Daddy Kratt drew his eyes from the staircase and gestured toward me. “This one’s got a sturdy mind. She’s the smartest of the three.”
Mr. Bramlett turned his giant face toward me and drew a look as if taking a pull on a cigar.
“Don’t forget, Shep. She solved our boll weevil problem,” my father said.
During the outbreak, I had been the one to suggest paying workers a penny for each of those nasty critters, which were devastating our cotton crops, and my plan had helped Daddy Kratt and Mr. Bramlett salvage more product than their competitors. A bud of pride stirred in my chest.
The satisfaction was short-lived. My father was no longer looking at me. He was staring again in the direction Mama had gone. He said something I couldn’t hear, and Mr. Bramlett motioned to Quincy, who had materialized from the crowd. My brother made his way over, and Daddy Kratt said something in his ear.
Quincy’s face remained passive. Then I heard his question, clear as anything, as if he were holding it up under the light for illumination.
“You want me to spy on Mama?”
I couldn’t believe what my brother had said. But Daddy Kratt nodded, confirming it. After a moment, my father glanced at the lamp with a scowl. The memory of the broken key switch had returned; it hadn’t taken long. He turned to Quincy. “Was it Olva?” Daddy Kratt asked.
Quincy paused, studying our father. “No. It wasn’t her.”
“Mmm,” Daddy Kratt grunted, as if he hadn’t believed it would be Olva, but she was on his mind. I remembered how he had taken particular notice of her before he sent the shortcakes flying. It made me nervous. To be in our father’s thoughts was to be a target of them.
“Who broke the goddamned lamp?” Daddy Kratt said.
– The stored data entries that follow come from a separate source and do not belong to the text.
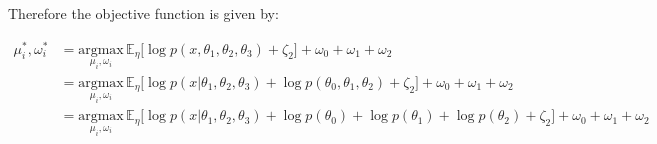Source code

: \documentclass[10pt]{article}
\begin{document}
Therefore the objective function is given by:

\begin{align*}
  \mu_i^*, \omega_i^* &= \underset{\mu_i, \omega_i}{\text{argmax}}\,\mathbb{E}_\eta\big[\log p(x, \theta_1, \theta_2, \theta_3) + \zeta_2 \big] + \omega_0 + \omega_1 + \omega_2 \\
  &= \underset{\mu_i, \omega_i}{\text{argmax}}\,\mathbb{E}_\eta\big[\log p(x | \theta_1, \theta_2, \theta_3) + \log p(\theta_0, \theta_1, \theta_2) + \zeta_2 \big] + \omega_0 + \omega_1 + \omega_2 \\
  &= \underset{\mu_i, \omega_i}{\text{argmax}}\,\mathbb{E}_\eta\big[\log p(x | \theta_1, \theta_2, \theta_3) + \log p(\theta_0) + \log p (\theta_1) + \log p(\theta_2) + \zeta_2 \big] + \omega_0 + \omega_1 + \omega_2
\end{align*}
\end{document}
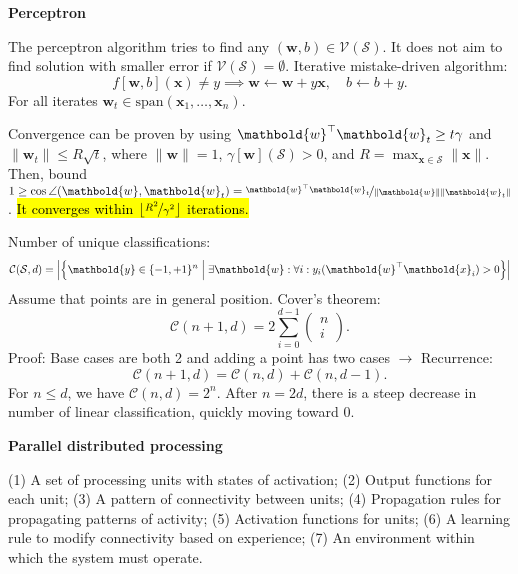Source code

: \documentclass[10pt]{article}
\newenvironment{topic}[1]
{\textbf{\sffamily \footnotesize \colorbox{black}{\rlap{\textbf{\textcolor{white}{#1}}}\hspace{\linewidth}\hspace{-2\fboxsep}}}}
{}
\newenvironment{subtopic}[1]
{\begin{center}\textbf{\footnotesize \sffamily #1}\end{center}}
{}
\renewcommand{\vec}[1]{\ensuremath{\mathbold{#1}}}
\begin{document}
\begin{multicols*}{3}
\begin{topic}{Connectionism}
\begin{subtopic}{Perceptron}
            The perceptron algorithm tries to find any $(\vec{w},b) \in \mathcal{V}(\mathcal{S})$. It does not
            aim to find solution with smaller error if $\mathcal{V}(\mathcal{S}) = \emptyset$. Iterative
            mistake-driven algorithm: \[
                f[\vec{w},b](\vec{x}) \neq y \implies \vec{w} \gets \vec{w} + y \vec{x}, \quad b \gets b + y.
            \]
            For all iterates $\vec{w}_t \in \mathrm{span}(\vec{x}_1, \ldots, \vec{x}_n)$.

            Convergence can be proven by using $\transpose{\vec{w}} \vec{w}_t \geq t \gamma$ and $\| \vec{w}_t
                \| \leq R \sqrt{t}$, where $\| \vec{w} \| = 1$, $\gamma[\vec{w}](\mathcal{S}) > 0$, and $R =
                \max_{\vec{x} \in \mathcal{S}} \| \vec{x} \|$. Then, bound $1 \geq \cos\angle{(\vec{w},\vec{w}_t)}
                = \nicefrac{\transpose{\vec{w}} \vec{w}_t}{\| \vec{w} \| \| \vec{w}_t \|}$. \hl{It converges within
                $\lfloor \nicefrac{R^2}{\gamma^2} \rfloor$ iterations.}

            Number of unique classifications: \[
                \mathcal{C}(\mathcal{S},d) = \lft| \lft\{ \vec{y} \in \{ -1,+1 \}^n \;\middle|\; \exists \vec{w} : \forall i : y_i (\transpose{\vec{w}}\vec{x}_i) > 0 \rgt\} \rgt|
            \]
            Assume that points are in general position. Cover's theorem: \[
                \mathcal{C}(n+1,d) = 2 \sum_{i=0}^{d-1} \begin{pmatrix} n \\ i \end{pmatrix}.
            \]
            Proof: Base cases are both 2 and adding a point has two cases $\to$ Recurrence: \[
                \mathcal{C}(n+1,d) = \mathcal{C}(n,d) + \mathcal{C}(n,d-1).
            \]
            For $n \leq d$, we have $\mathcal{C}(n,d) = 2^n$. After $n=2d$, there is a steep decrease in number
            of linear classification, quickly moving toward $0$.
        \end{subtopic}

        \begin{subtopic}{Parallel distributed processing}
            (1) A set of processing units with states of activation; (2) Output functions for each
            unit; (3) A pattern of connectivity between units; (4) Propagation rules for propagating
            patterns of activity; (5) Activation functions for units; (6) A learning rule to modify
            connectivity based on experience; (7) An environment within which the system must operate.
        \end{subtopic}


\end{topic}
\end{multicols*}
\end{document}
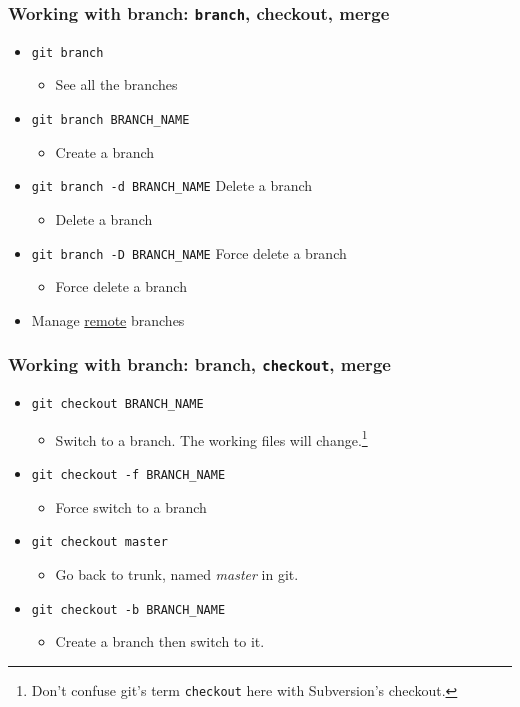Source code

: \documentclass[11pt,ignorenonframetext,]{beamer}
\begin{document}
\begin{frame}[fragile]\frametitle{Working with \textbf{branch}:
\texttt{branch}, checkout, merge}

\begin{itemize}
\item
  \texttt{git branch} 
   \begin{itemize}
	   \item See all the branches
   \end{itemize}
\item
  \texttt{git branch BRANCH\_NAME} 
   \begin{itemize}
   \item
     Create a branch
   \end{itemize}
\item
  \texttt{git branch -d BRANCH\_NAME} Delete a branch
   \begin{itemize}
   \item
     Delete a branch
   \end{itemize}
\item
  \texttt{git branch -D BRANCH\_NAME} Force delete a branch
   \begin{itemize}
   \item
     Force delete a branch
   \end{itemize}
\item
   Manage \hyperlink{gitremote}{remote} branches
\end{itemize}
\end{frame}

\begin{frame}[fragile]\frametitle{Working with \textbf{branch}: branch,
\texttt{checkout}, merge}

\begin{itemize}
\item
  \texttt{git checkout BRANCH\_NAME} 
   \begin{itemize}
   \item
     Switch to a branch. The working files will change.\footnote{Don't
       confuse git's term \texttt{checkout} here with Subversion's
       checkout.}
   \end{itemize}
\item
  \texttt{git checkout -f BRANCH\_NAME} 
   \begin{itemize}
   \item
     Force switch to a branch
   \end{itemize}
\item
  \texttt{git checkout master}
   \begin{itemize}
   \item
     Go back to trunk, named \emph{master} in git.
   \end{itemize}
\item
  \texttt{git checkout -b BRANCH\_NAME} 
   \begin{itemize}
   \item
     Create a branch then switch to it.
   \end{itemize}
\end{itemize}
\end{frame}
\end{document}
My brother’s eyes cut toward me. As he turned to our father, I knew what was coming. Before I ran, I saw Quincy’s mouth form the word Judith. I dashed down the stairs, managing to escape the store. As I raced home, I saw Rosema
rie up in a tree, one bare foot dangling. She watched me go. My sister had always lived a nymph’s life, far from the concerns of the everyday world, climbing trees while the rest of us toiled on the ground.
Windsor chair
Wooden spinning wheel
Mahogany secretary
R. S. Prussia vase
Pie safe—Grandmother DeLour’s
Butler’s tray (silver plated)
Amsterdam School copper mantel clock
Hamilton drafting table
Letter opener (cut glass)
Tiffany lamp (diameter 16˝; 21¾˝ height)—broken
Three
The next morning, I found Olva in the kitchen, her back to me. On the counter, biscuits bloomed their aroma, broad and consoling, which put to mind the warm smell of the seaside. When I was a child, we vacationed on the Carolina coast only once, because Daddy Kratt thought we should, and despite our accommodations, the finest hotel cotton money could buy, my sister chose to sleep on the balcony every night. I shook my head to try to release the memory. My sister was always creeping into my mind without invitation, outstaying her visit like a guest with poor manners.
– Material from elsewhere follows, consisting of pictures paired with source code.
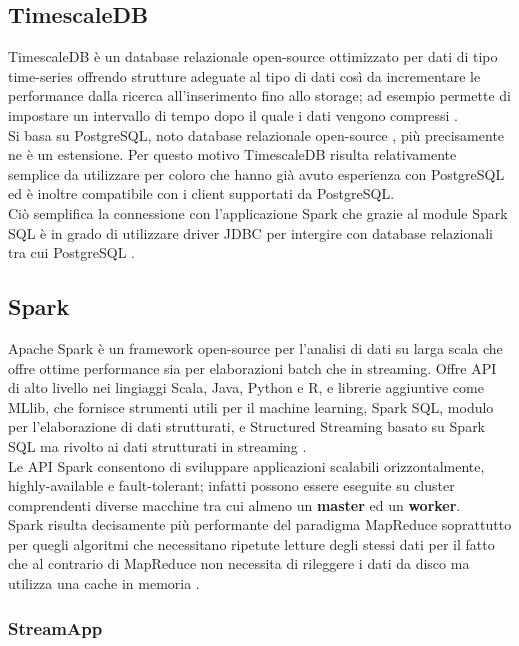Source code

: \subsection{TimescaleDB}

TimescaleDB è un database relazionale open-source ottimizzato per dati di tipo time-series
offrendo strutture adeguate al tipo di dati così da incrementare le performance dalla ricerca
all'inserimento fino allo storage; ad esempio permette di impostare un intervallo di tempo
dopo il quale i dati vengono compressi \cite{timescale}.
\\
Si basa su PostgreSQL, noto database relazionale open-source \cite{postgresql}, più precisamente
ne è un estensione. Per questo motivo TimescaleDB risulta relativamente semplice da utilizzare
per coloro che hanno già avuto esperienza con PostgreSQL ed è inoltre compatibile con i client
supportati da PostgreSQL.
\\
Ciò semplifica la connessione con l'applicazione Spark che grazie al module Spark SQL è in grado
di utilizzare driver JDBC per intergire con database relazionali tra cui PostgreSQL
\cite{spark_sql}.

\subsection{Spark}

Apache Spark è un framework open-source per l'analisi di dati su larga scala che offre ottime
performance sia per elaborazioni batch che in streaming. Offre API di alto livello nei lingiaggi
Scala, Java, Python e R, e librerie aggiuntive come MLlib, che fornisce strumenti utili per il
machine learning, Spark SQL, modulo per l'elaborazione di dati strutturati,
e Structured Streaming basato su Spark SQL ma rivolto ai dati strutturati in streaming \cite{spark}.
\\
Le API Spark consentono di sviluppare applicazioni scalabili orizzontalmente, highly-available
e fault-tolerant; infatti possono
essere eseguite su cluster comprendenti diverse macchine tra cui almeno un \textbf{master} ed un
\textbf{worker}.
\\
Spark risulta decisamente più performante del paradigma MapReduce soprattutto per quegli algoritmi
che necessitano ripetute letture degli stessi dati per il fatto che al contrario di MapReduce non
necessita di rileggere i dati da disco ma utilizza una cache in memoria \cite{spark_mapred}.

\subsubsection{StreamApp}

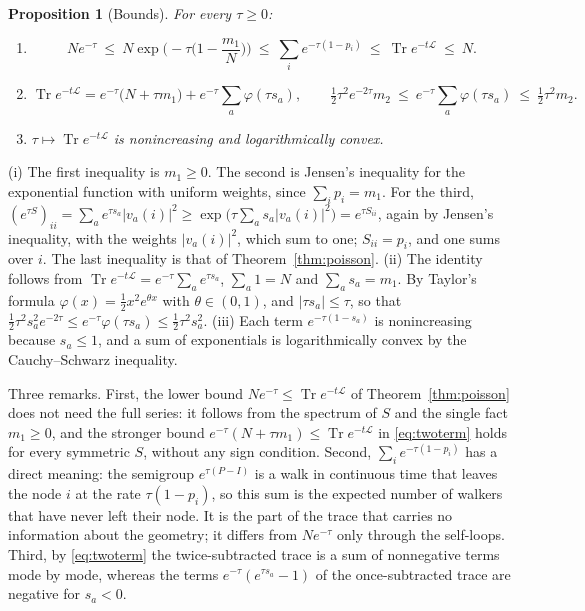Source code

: \documentclass[11pt,a4paper]{article}
\makeatletter
\theoremstyle{stmt}
\newtheorem{proposition}[theorem]{Proposition}
\theoremstyle{defn}
\theoremstyle{rmk}
\renewenvironment{proof}[1][\proofname]{\par\pushQED{\qed}\normalfont\topsep6\p@\@plus6\p@\relax
  \trivlist\item[\hskip\labelsep{\sffamily\itshape\small #1.}]\ignorespaces}{\popQED\endtrivlist\@endpefalse}
\numberwithin{equation}{section}
\DeclareMathOperator{\Tr}{Tr}
\newcommand{\Lc}{\mathcal{L}}
\makeatother
\begin{document}
{\begin{proposition}[Bounds]\label{prop:heatbounds}
For every $\tau\ge0$:
\begin{enumerate}[label=\textup{(\roman*)}]
\item
\begin{equation}\label{eq:chain}
Ne^{-\tau}\ \le\ N\exp\!\Big(-\tau\Big(1-\frac{m_1}{N}\Big)\Big)\ \le\ \sum_ie^{-\tau(1-p_i)}\ \le\ \Tr e^{-t\Lc}\ \le\ N .
\end{equation}
\item
\begin{equation}\label{eq:twoterm}
\Tr e^{-t\Lc}=e^{-\tau}\big(N+\tau m_1\big)+e^{-\tau}\sum_a\varphi(\tau s_a),\qquad
\tfrac12\tau^2e^{-2\tau}m_2\ \le\ e^{-\tau}\sum_a\varphi(\tau s_a)\ \le\ \tfrac12\tau^2m_2 .
\end{equation}
\item $\tau\mapsto\Tr e^{-t\Lc}$ is nonincreasing and logarithmically convex.
\end{enumerate}
\end{proposition}

\begin{proof}
(i) The first inequality is $m_1\ge0$. The second is Jensen's inequality for the exponential function with uniform weights, since $\sum_ip_i=m_1$. For the third, $(e^{\tau S})_{ii}=\sum_ae^{\tau s_a}|v_a(i)|^2\ge\exp\big(\tau\sum_as_a|v_a(i)|^2\big)=e^{\tau S_{ii}}$, again by Jensen's inequality, with the weights $|v_a(i)|^2$, which sum to one; $S_{ii}=p_i$, and one sums over $i$. The last inequality is that of Theorem~\ref{thm:poisson}. (ii) The identity follows from $\Tr e^{-t\Lc}=e^{-\tau}\sum_ae^{\tau s_a}$, $\sum_a1=N$ and $\sum_as_a=m_1$. By Taylor's formula $\varphi(x)=\tfrac12x^2e^{\theta x}$ with $\theta\in(0,1)$, and $|\tau s_a|\le\tau$, so that $\tfrac12\tau^2s_a^2e^{-2\tau}\le e^{-\tau}\varphi(\tau s_a)\le\tfrac12\tau^2s_a^2$. (iii) Each term $e^{-\tau(1-s_a)}$ is nonincreasing because $s_a\le1$, and a sum of exponentials is logarithmically convex by the Cauchy--Schwarz inequality.
\end{proof}

Three remarks. First, the lower bound $Ne^{-\tau}\le\Tr e^{-t\Lc}$ of Theorem~\ref{thm:poisson} does not need the full series: it follows from the spectrum of $S$ and the single fact $m_1\ge0$, and the stronger bound $e^{-\tau}(N+\tau m_1)\le\Tr e^{-t\Lc}$ in \eqref{eq:twoterm} holds for every symmetric $S$, without any sign condition. Second, $\sum_ie^{-\tau(1-p_i)}$ has a direct meaning: the semigroup $e^{\tau(P-I)}$ is a walk in continuous time that leaves the node $i$ at the rate $\tau(1-p_i)$, so this sum is the expected number of walkers that have never left their node. It is the part of the trace that carries no information about the geometry; it differs from $Ne^{-\tau}$ only through the self-loops. Third, by \eqref{eq:twoterm} the twice-subtracted trace is a sum of nonnegative terms mode by mode, whereas the terms $e^{-\tau}(e^{\tau s_a}-1)$ of the once-subtracted trace are negative for $s_a<0$.

}
\end{document}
“Would you like to know my progress on the inventory?”
Olva upset the saucepan from which she poured our instant coffee. I hadn’t meant to startle her. “Miss Judith, you need more sleep, I do believe,” she said, mopping the spilled coffee with a rag.
It was true that I had worked into the late hours. As a result, I felt sluggish, and a pinprick of pain had lodged itself between my eyes.
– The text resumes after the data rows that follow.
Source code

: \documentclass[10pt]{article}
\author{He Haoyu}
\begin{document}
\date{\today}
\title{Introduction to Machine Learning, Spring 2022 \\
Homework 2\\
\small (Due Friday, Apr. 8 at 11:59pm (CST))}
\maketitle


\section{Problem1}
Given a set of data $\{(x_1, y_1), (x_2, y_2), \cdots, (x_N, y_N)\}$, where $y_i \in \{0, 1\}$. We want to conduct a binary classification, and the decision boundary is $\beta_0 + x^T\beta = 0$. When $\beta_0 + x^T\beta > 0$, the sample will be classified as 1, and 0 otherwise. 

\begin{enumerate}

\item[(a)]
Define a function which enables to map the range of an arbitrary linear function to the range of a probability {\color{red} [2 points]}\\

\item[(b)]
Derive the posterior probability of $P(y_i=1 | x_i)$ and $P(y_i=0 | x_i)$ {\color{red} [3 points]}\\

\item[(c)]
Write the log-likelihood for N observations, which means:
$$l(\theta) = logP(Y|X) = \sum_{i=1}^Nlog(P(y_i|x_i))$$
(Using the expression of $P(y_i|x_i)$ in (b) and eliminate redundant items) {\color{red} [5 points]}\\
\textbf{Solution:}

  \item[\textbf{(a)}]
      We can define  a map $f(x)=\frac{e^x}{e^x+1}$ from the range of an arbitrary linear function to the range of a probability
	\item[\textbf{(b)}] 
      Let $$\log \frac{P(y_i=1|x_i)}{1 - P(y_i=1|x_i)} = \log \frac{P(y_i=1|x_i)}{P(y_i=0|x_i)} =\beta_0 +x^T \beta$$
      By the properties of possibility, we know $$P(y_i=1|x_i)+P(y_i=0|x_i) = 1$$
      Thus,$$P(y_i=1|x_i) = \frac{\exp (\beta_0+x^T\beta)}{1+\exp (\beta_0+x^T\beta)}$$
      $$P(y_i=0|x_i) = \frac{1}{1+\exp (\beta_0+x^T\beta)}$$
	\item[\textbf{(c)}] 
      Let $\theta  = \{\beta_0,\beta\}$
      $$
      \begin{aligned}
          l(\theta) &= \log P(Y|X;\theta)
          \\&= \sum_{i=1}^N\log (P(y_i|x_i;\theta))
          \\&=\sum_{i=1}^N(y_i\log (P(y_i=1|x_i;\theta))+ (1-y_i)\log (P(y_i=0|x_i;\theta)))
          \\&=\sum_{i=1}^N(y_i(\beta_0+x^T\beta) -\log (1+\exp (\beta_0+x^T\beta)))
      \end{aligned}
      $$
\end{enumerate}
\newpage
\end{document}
“Would you like to know my progress on the inventory?”
Olva dropped a metal measuring cup, which sang a plaintive note as it hit the floor.
“Are you quite all right?” Then I realized what might be bothering her. “Don’t you worry about Rosemarie’s postcard,” I said. “She never was the type to make good on her word.”
Olva bent down to retrieve the measuring cup. “Miss Judith, since spring’s days are numbered, we should enjoy our breakfast on the front porch.”